O presidente argentino, Javier Milei, disse nesta quinta-feira que percebe "ventos favoráveis" à reivindicação contra o Reino Unido pela soberania das Ilhas Malvinas, e anunciou que vai endurecer as sanções contra empresas ligadas à exploração de petróleo no arquipélago.
O presidente dos Estados Unidos, Donald Trump, disse nesta semana que não descarta revisar a posição de Washington sobre a disputa histórica pelas ilhas.
Opinião do GLOBO: Argentina avançará se Senado apoiar projeto que disciplina missão do BC
Leia também: Quais países estão mais bem preparados para o 'fim do mundo'? Eis o que diz a ciência
"Essa ameaça não é inofensiva", ressaltou Milei.
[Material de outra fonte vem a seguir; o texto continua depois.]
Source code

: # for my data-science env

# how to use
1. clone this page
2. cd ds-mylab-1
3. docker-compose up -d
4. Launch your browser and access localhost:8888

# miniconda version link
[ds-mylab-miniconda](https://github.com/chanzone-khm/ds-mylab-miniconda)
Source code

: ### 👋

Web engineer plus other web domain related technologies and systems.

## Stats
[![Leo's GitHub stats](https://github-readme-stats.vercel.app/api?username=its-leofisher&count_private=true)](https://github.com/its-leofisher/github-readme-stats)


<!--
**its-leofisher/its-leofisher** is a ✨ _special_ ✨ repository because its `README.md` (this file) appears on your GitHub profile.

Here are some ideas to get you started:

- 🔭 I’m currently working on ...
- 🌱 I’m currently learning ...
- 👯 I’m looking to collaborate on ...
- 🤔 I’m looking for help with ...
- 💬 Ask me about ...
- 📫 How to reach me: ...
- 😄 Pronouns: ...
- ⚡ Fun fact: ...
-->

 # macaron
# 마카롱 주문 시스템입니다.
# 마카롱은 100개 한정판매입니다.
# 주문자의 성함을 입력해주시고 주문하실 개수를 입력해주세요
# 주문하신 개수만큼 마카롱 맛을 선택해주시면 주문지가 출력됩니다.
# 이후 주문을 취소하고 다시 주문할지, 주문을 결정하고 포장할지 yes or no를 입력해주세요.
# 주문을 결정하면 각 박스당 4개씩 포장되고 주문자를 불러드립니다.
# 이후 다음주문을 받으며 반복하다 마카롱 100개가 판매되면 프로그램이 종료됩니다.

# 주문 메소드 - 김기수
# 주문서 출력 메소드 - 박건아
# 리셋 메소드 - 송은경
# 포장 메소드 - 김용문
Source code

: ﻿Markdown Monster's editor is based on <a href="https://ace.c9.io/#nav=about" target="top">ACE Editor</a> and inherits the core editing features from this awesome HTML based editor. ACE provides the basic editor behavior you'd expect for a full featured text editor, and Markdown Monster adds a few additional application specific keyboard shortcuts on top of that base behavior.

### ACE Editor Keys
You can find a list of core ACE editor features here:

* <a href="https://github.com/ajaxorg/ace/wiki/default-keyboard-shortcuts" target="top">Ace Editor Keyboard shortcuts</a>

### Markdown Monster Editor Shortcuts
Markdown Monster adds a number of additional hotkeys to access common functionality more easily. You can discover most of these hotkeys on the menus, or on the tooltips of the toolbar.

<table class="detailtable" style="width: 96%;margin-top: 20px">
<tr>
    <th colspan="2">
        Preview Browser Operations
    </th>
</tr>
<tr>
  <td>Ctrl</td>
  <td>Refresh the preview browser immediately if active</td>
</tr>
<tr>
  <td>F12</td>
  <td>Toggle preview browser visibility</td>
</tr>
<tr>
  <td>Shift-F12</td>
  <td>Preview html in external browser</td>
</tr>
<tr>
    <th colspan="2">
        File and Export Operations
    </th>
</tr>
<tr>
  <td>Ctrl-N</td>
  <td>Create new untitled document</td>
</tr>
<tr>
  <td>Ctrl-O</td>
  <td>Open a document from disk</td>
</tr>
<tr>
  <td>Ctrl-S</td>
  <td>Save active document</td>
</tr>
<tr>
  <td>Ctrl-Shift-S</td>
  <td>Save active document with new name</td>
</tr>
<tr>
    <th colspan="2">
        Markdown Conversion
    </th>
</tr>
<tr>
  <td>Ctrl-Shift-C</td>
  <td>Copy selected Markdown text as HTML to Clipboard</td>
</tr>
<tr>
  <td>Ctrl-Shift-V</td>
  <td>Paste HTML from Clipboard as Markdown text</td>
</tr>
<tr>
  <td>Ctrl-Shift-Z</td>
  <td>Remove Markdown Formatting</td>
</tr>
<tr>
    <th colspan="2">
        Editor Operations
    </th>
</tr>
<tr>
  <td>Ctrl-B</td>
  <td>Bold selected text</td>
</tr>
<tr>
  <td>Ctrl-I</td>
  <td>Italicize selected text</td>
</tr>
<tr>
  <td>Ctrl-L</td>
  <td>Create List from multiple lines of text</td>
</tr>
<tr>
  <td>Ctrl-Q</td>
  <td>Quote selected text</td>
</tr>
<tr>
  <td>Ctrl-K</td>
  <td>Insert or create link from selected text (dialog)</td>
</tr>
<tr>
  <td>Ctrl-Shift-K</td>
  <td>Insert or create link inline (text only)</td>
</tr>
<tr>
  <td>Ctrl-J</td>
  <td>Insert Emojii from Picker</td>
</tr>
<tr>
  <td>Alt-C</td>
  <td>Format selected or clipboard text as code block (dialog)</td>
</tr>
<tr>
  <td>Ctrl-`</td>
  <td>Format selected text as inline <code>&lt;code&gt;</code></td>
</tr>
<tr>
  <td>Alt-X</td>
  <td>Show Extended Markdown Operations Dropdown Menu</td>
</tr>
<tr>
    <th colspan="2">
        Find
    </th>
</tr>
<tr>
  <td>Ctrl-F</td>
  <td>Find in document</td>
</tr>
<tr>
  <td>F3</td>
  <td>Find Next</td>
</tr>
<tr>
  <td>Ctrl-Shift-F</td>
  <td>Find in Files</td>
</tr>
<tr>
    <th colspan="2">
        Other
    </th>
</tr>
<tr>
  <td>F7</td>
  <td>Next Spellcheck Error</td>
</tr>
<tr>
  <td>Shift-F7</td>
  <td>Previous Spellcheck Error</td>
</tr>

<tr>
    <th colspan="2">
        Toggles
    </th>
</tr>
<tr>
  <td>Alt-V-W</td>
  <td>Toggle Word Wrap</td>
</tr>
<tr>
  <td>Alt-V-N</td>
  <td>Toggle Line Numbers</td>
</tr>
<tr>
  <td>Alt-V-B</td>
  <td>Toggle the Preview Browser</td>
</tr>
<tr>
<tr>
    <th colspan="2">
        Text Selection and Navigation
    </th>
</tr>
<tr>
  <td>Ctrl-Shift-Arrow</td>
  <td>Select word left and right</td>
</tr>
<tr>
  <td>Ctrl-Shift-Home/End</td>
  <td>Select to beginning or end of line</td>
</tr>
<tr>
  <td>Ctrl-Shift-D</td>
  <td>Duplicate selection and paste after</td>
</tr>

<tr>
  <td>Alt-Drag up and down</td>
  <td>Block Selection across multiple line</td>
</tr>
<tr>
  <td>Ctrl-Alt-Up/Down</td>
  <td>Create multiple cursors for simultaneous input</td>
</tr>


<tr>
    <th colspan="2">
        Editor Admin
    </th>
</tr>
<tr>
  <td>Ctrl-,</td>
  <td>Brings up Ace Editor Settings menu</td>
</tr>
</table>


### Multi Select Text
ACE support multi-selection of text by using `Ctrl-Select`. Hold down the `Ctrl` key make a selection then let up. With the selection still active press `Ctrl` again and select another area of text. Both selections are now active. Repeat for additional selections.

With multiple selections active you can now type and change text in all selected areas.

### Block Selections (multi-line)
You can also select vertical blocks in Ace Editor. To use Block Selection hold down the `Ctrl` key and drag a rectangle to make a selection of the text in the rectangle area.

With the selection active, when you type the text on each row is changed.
O pronunciamento do argentino se deu no contexto do protesto de seu país contra o projeto petroleiro Sea Lion, promovido pela empresa britânica Rockhopper e pela israelense Navitas em águas localizadas a 220 km das Malvinas.
A disputa pela soberania do arquipélago é reconhecida oficialmente por uma resolução de 1965 da ONU, que pede aos dois países que não tomem decisões unilaterais e resolvam o impasse pela via diplomática.
"O Reino Unido ignorou sistematicamente esse apelo", criticou Milei, acrescentando que a Argentina deve agir "com firmeza" diante dos projetos que "representam uma ameaça aos interesses estratégicos do país".
O presidente argentino afirmou que vai "endurecer as sanções e penas contra as empresas ligadas a operações não autorizadas", e anunciou a criação de uma base naval na província patagônica da Terra do Fogo.
"A Argentina não ficará de braços cruzados."
Milei acrescentou que os habitantes das ilhas, por constituírem "uma população implantada em território usurpado, não têm um direito legítimo à autodeterminação".
O presidente argentino aborda o tema no momento em que a aprovação de seu governo está em queda, a pouco mais de um ano das eleições em que buscará o segundo mandato.
"Existe um amplo consenso entre a população em geral, e também entre as elites políticas, sobre a legitimidade da reivindicação de soberania da Argentina", destacou o cientista político Tomás Mugica, diretor do Centro de Estudos Internacionais da Universidade Católica Argentina.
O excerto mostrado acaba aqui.